The reason that the gamestop target is $15 → $170 is that Jeffreys, a brokerage company, raised

Why did Jeffreys, a brokerage company, raise the'game stop target of $15 → $170'?

The stock price of GameStop plunged on the 24th (local time). This is because it was not able to come up with a detailed plan for digital transformation in the earnings announcement the day before, and the possibility of a large-scale capital increase in the future emerged.

On this day, in the New York Stock Market, GameStop stock price closed at $120.34, down $61.41 (33.79%) from the previous day. GameStop announced that it had $2.12 billion in sales and $1.34 per share in the fourth quarter of fiscal 2020 after the market close the day before. It was lower than the Wall Street estimates compiled by financial information company Refinitiv (earnings per share of $1.35 and sales of $2.21 billion).

Why did Jeffreys, a brokerage company, raise the'game stop target of $15 → $170'?

In particular, it did not present an earnings outlook for this year or a specific restructuring plan, and did not receive questions from investors or analysts. This received fierce backlash from Wall Street.

According to CNBC, Telsea Advisory analyst Joe Feldman criticized in his analysis report that “everyone was expecting big news about digital transformation through the newly formed board, and they didn’t say anything.” “The talk of the future strategy sounded like every other retailer: investing in technology, building great customer experiences, expanding product offerings, etc.,” Feldman said. Pointed out. Feldman lowered the target price from $33 to $30, and revealed that the current share price ($181 the previous day) is’divorced’ from business fundamentals.

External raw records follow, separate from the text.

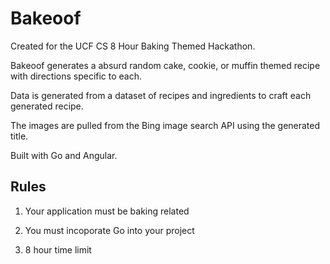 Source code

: # Bakeoof

Created for the UCF CS 8 Hour Baking Themed Hackathon.

Bakeoof generates a absurd random cake, cookie, or muffin themed recipe with directions specific to each.

Data is generated from a dataset of recipes and ingredients to craft each generated recipe.

The images are pulled from the Bing image search API using the generated title.

Built with Go and Angular.

## Rules

1. Your application must be baking related

2. You must incoporate Go into your project

3. 8 hour time limit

Gamestop stock price surged 1625% in January as a result of collective purchases of individual investors flocking to the online community’Reddit’, and it is still close to 700% even though the plunge on that day. Gamestop also admitted that the soaring stock price at the beginning of the year “is not in balance or has nothing to do with the company’s performance,” in a disclosure document filed with the Securities and Exchange Commission (SEC) the day before.

Bank of America (BofA) also criticized GameStop’s performance announcement. BofA criticized GameStop for not revealing any details regarding the restructuring in its quarterly earnings conference call, and that there was no Q&A section in the 22-minute conference call. BofA’s Analyst Curtis Nigel said in an analysis report, “GameStop has been performing very hard and needs rapid change, but little details of its turnaround plan have been disclosed.” “I am constantly skeptical about the fact that the market for console game consoles is rapidly shrinking.” BofA offered a target price of $10 for the GameStop as before.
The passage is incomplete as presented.